Ahora que la tiranía de Putin vuelve a recordarle al mundo que la incertidumbre y la barbarie difícilmente nos abandonan, vale la pena pensar en Latinoamérica. En mi infancia nos enseñaban las bondades de su biodiversidad, del abigarrado panorama de parques naturales, aguas cristalinas, oscuras, calmadas, turbulentas, que se deslizaban en el imaginario que vive en entre cientos de lenguas indígenas, el castellano, el portugués y otros. Pero quizá no nos enseñaron —lo aprendimos luego en el día a día— que al continente le gusta dejar sus venas abiertas mientras ahoga sus gritos dolorosos a diario.
Por ello hoy me pregunto, al ver la barbarie del ejército ruso, que propagandea cuentos de hadas mientras asesina civiles y bombardea instalaciones nucleares, ¿qué pasaría si América Latina se viera envuelta en una confrontación con un enemigo de esa calaña? ¿Continuaría su tradición de abrirle la puerta a la crueldad para repasarla en el olvido?
No hipotetizo conflictos internos innumerables que ya carcomen el tejido social, que a su vez tienen fronteras porosas; hablo de algo parecido, en lejanas proporciones y detalles, al episodio de las Malvinas, con quimeras reconfiguradas y nostalgias despiertas sobre la Doctrina Monroe de 1823. Sí, hablo de un escenario recóndito —para la timada tranquilidad del idealismo—, en el que América Latina termine preguntándose, por un lado, si puede defenderse y, por otro, qué significará defender algo tan amorfo.

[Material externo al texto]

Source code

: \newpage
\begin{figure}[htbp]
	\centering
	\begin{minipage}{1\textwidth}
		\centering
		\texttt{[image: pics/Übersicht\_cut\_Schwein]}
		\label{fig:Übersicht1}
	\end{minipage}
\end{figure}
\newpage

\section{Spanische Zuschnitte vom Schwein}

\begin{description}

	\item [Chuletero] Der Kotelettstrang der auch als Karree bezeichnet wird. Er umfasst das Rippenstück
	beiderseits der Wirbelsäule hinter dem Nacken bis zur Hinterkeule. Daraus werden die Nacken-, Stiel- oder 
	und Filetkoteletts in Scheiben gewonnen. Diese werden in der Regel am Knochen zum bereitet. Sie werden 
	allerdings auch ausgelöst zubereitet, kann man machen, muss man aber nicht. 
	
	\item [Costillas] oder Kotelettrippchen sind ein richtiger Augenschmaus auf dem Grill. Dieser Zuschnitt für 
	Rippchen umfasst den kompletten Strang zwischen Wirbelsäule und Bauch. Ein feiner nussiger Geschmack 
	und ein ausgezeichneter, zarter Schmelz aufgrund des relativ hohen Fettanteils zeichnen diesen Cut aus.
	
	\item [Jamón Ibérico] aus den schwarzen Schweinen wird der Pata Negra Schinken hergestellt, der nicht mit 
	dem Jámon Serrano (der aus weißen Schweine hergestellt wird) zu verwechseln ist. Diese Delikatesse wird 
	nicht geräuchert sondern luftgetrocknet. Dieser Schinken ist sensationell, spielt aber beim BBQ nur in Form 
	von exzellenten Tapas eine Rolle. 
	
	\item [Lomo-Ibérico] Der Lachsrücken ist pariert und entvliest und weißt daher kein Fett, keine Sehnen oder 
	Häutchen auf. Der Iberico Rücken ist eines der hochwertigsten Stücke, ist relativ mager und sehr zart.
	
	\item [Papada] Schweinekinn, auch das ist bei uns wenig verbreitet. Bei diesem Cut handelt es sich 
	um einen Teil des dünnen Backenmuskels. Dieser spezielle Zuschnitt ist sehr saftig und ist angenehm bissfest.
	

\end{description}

Como lo estamos viendo, salir a pedir ayuda a los grandes aliados, ante un enemigo cruel, no parece traer reacciones inmediatas de idilios desconectados, sino una cálida indiferencia en la que cada quien continua, por fuerza, en su propio mundo.

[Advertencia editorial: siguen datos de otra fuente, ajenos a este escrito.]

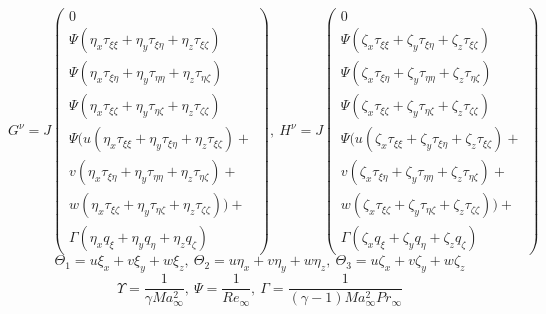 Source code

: \begin{equation}
\nonumber
G^\nu=J
\begin{pmatrix}
0
\\
\Psi \left(\eta_x \tau_{\xi \xi}+\eta_y \tau_{\xi \eta}+\eta_z \tau_{\xi \zeta}\right)
\\
\Psi \left(\eta_x \tau_{\xi \eta}+\eta_y \tau_{\eta \eta}+\eta_z \tau_{\eta \zeta}\right)
\\
\Psi \left(\eta_x \tau_{\xi \zeta}+\eta_y \tau_{\eta \zeta}+\eta_z \tau_{\zeta \zeta}\right)
\\ 
\Psi (
u\left(\eta_x \tau_{\xi \xi} + \eta_y \tau_{\xi \eta} + \eta_z \tau_{\xi \zeta}\right)+ \\ 
v\left(\eta_x \tau_{\xi \eta} + \eta_y \tau_{\eta \eta} + \eta_z \tau_{\eta \zeta}\right)+ \\ 
w\left(\eta_x \tau_{\xi \zeta} + \eta_y \tau_{\eta \zeta} + \eta_z \tau_{\zeta \zeta}\right))+ \\
\Gamma \left(
\eta_x q_\xi+\eta_y q_\eta+\eta_z q_\zeta
\right)
\end{pmatrix}
,\ 
H^\nu=J
\begin{pmatrix}
0
\\
\Psi \left(\zeta_x \tau_{\xi \xi}+\zeta_y \tau_{\xi \eta}+\zeta_z \tau_{\xi \zeta}\right)
\\
\Psi \left(\zeta_x \tau_{\xi \eta}+\zeta_y \tau_{\eta \eta}+\zeta_z \tau_{\eta \zeta}\right)
\\
\Psi \left(\zeta_x \tau_{\xi \zeta}+\zeta_y \tau_{\eta \zeta}+\zeta_z \tau_{\zeta \zeta}\right)
\\ 
\Psi (
u\left(\zeta_x \tau_{\xi \xi} + \zeta_y \tau_{\xi \eta} + \zeta_z \tau_{\xi \zeta}\right)+ \\ 
v\left(\zeta_x \tau_{\xi \eta} + \zeta_y \tau_{\eta \eta} + \zeta_z \tau_{\eta \zeta}\right)+ \\ 
w\left(\zeta_x \tau_{\xi \zeta} + \zeta_y \tau_{\eta \zeta} + \zeta_z \tau_{\zeta \zeta}\right))+ \\
\Gamma \left(
\zeta_x q_\xi+\zeta_y q_\eta+\zeta_z q_\zeta
\right)
\end{pmatrix}
\label{eq3}
\end{equation}
\begin{equation}
\nonumber
\Theta_1=u\xi_x+v\xi_y+w\xi_z,\ 
\Theta_2=u\eta_x+v\eta_y+w\eta_z,\ 
\Theta_3=u\zeta_x+v\zeta_y+w\zeta_z
\end{equation}
\begin{equation}
\nonumber
\Upsilon =\frac{1}{\gamma Ma_\infty^2},\ 
\Psi =\frac{1}{Re_\infty},\ 
\Gamma =\frac{1}{\left(\gamma -1 \right)Ma_\infty^2 Pr_\infty}
\end{equation}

El mismo García Márquez llamó a América Latina una “patria inmensa de hombres alucinados y mujeres históricas, cuya terquedad sin fin se confunde con la leyenda” y, en mi humilde opinión, se diluye en la incertidumbre.
Más allá de luchar por una identidad, cuestión que es más peligrosa que abstracta, Latinoamérica puede al menos comprender, pacientemente, la urgencia geopolítica que puede llegar a tener en escenarios que la corrección política no acepta. En otras palabras, estamos hablando de que América Latina difícilmente podría oponer resistencia.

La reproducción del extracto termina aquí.